Items listed in a dataset
-- Opening Marker --

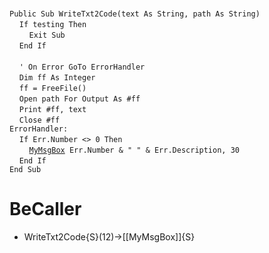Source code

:&nbsp;  &nbsp;  &nbsp;  &nbsp;  
`Public Sub WriteTxt2Code(text As String, path As String)`  
&nbsp;&nbsp;&nbsp;&nbsp;`If testing Then`  
&nbsp;&nbsp;&nbsp;&nbsp;&nbsp;&nbsp;&nbsp;&nbsp;`Exit Sub`  
&nbsp;&nbsp;&nbsp;&nbsp;`End If`  
&nbsp;  &nbsp;  &nbsp;  &nbsp;  
&nbsp;&nbsp;&nbsp;&nbsp;`' On Error GoTo ErrorHandler`  
&nbsp;&nbsp;&nbsp;&nbsp;`Dim ff As Integer`  
&nbsp;&nbsp;&nbsp;&nbsp;`ff = FreeFile()`  
&nbsp;&nbsp;&nbsp;&nbsp;`Open path For Output As #ff`  
&nbsp;&nbsp;&nbsp;&nbsp;`Print #ff, text`  
&nbsp;&nbsp;&nbsp;&nbsp;`Close #ff`  
`ErrorHandler:`  
&nbsp;&nbsp;&nbsp;&nbsp;`If Err.Number <> 0 Then`  
&nbsp;&nbsp;&nbsp;&nbsp;&nbsp;&nbsp;&nbsp;&nbsp;[`MyMsgBox`](MyMsgBox)` Err.Number & " " & Err.Description, 30`  
&nbsp;&nbsp;&nbsp;&nbsp;`End If`  
`End Sub`  


# BeCaller
- WriteTxt2Code{S}(12)->[[MyMsgBox]]{S}

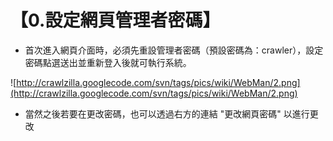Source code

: # 【0.設定網頁管理者密碼】 #

  * 首次進入網頁介面時，必須先重設管理者密碼（預設密碼為：crawler），設定密碼點選送出並重新登入後就可執行系統。

![http://crawlzilla.googlecode.com/svn/tags/pics/wiki/WebMan/2.png](http://crawlzilla.googlecode.com/svn/tags/pics/wiki/WebMan/2.png)

  * 當然之後若要在更改密碼，也可以透過右方的連結 "更改網頁密碼" 以進行更改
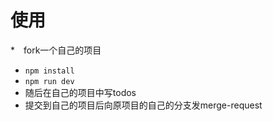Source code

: # 使用

*　fork一个自己的项目
*  `npm install`
*  `npm run dev`
*  随后在自己的项目中写todos
*  提交到自己的项目后向原项目的自己的分支发merge-request
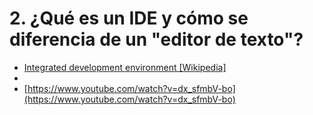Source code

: # 2. ¿Qué es un IDE y cómo se diferencia de un "editor de texto"?

- [Integrated development environment [Wikipedia]](https://en.wikipedia.org/wiki/Integrated_development_environment)
- []()
- [https://www.youtube.com/watch?v=dx_sfmbV-bo](https://www.youtube.com/watch?v=dx_sfmbV-bo)
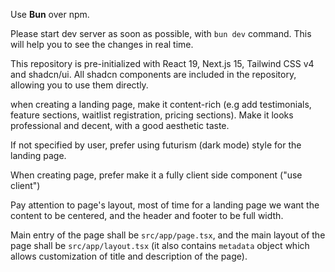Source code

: Use **Bun** over npm.

Please start dev server as soon as possible, with `bun dev` command. This will help you to see the changes in real time.

This repository is pre-initialized with React 19, Next.js 15, Tailwind CSS v4 and shadcn/ui. All shadcn components are included in the repository, allowing you to use them directly.

when creating a landing page, make it content-rich (e.g add testimonials, feature sections, waitlist registration, pricing sections). Make it looks professional and decent, with a good aesthetic taste.

If not specified by user, prefer using futurism (dark mode) style for the landing page.

When creating page, prefer make it a fully client side component ("use client")

Pay attention to page's layout, most of time for a landing page we want the content to be centered, and the header and footer to be full width.

Main entry of the page shall be `src/app/page.tsx`, and the main layout of the page shall be `src/app/layout.tsx` (it also contains `metadata` object which allows customization of title and description of the page).
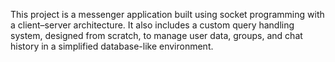This project is a messenger application built using socket programming with a client–server architecture. It also includes a custom query handling system, designed from scratch, to manage user data, groups, and chat history in a simplified database-like environment.
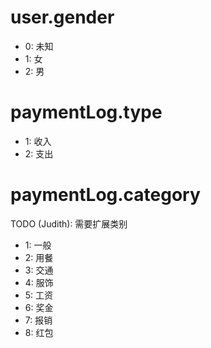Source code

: # user.gender

- 0: 未知
- 1: 女
- 2: 男

# paymentLog.type

- 1: 收入
- 2: 支出

# paymentLog.category
TODO (Judith): 需要扩展类别

- 1: 一般
- 2: 用餐
- 3: 交通
- 4: 服饰
- 5: 工资
- 6: 奖金
- 7: 报销
- 8: 红包

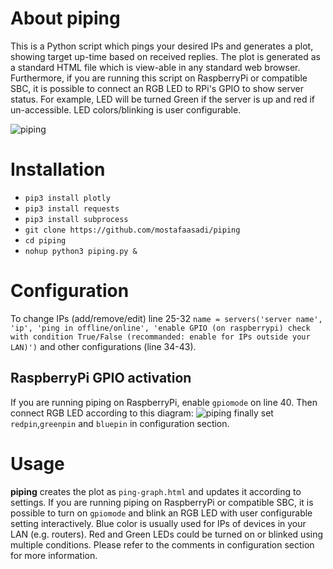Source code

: # About piping
This is a Python script which pings your desired IPs and generates a plot, showing target up-time based on received replies.
The plot is generated as a standard HTML file which is view-able in any standard web browser.
Furthermore, if you are running this script on RaspberryPi or compatible SBC, it is possible to connect an RGB LED to RPi's GPIO 
to show server status. For example, LED will be turned Green if the server is up and red if un-accessible. LED colors/blinking is 
user configurable. 

![piping](https://raw.githubusercontent.com/mostafaasadi/piping/master/screenshot.png)

# Installation
- `pip3 install plotly`
- `pip3 install requests`
- `pip3 install subprocess`
- `git clone https://github.com/mostafaasadi/piping`
- `cd piping`
- `nohup python3 piping.py &`

# Configuration
To change IPs (add/remove/edit) line 25-32
`` name = servers('server name',
'ip',
'ping in offline/online',
'enable GPIO (on raspberrypi) check with condition True/False (recommanded: enable for IPs outside your LAN)') ``
and other configurations (line 34-43).

## RaspberryPi GPIO activation
If you are running piping on RaspberryPi, enable `gpiomode` on line 40. Then connect RGB LED according to this diagram: 
![piping](https://raw.githubusercontent.com/mostafaasadi/piping/master/physical-pin-numbers.png)
finally set `redpin`,`greenpin` and `bluepin` in configuration section.

# Usage
**piping** creates the plot as `ping-graph.html` and updates it according to settings. 
If you are running piping on RaspberryPi or compatible SBC, it is possible to turn on `gpiomode` and blink an RGB LED with user
configurable setting interactively. Blue color is usually used for IPs of devices in your LAN (e.g. routers).
Red and Green LEDs could be turned on or blinked using multiple conditions. Please refer to the comments in configuration section
for more information.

-- Closing Marker --

Search the records for the word "https" and return every line that holds it.

- [Integrated development environment [Wikipedia]](https://en.wikipedia.org/wiki/Integrated_development_environment)
- [https://www.youtube.com/watch?v=dx_sfmbV-bo](https://www.youtube.com/watch?v=dx_sfmbV-bo)
![piping](https://raw.githubusercontent.com/mostafaasadi/piping/master/screenshot.png)
- `git clone https://github.com/mostafaasadi/piping`
![piping](https://raw.githubusercontent.com/mostafaasadi/piping/master/physical-pin-numbers.png)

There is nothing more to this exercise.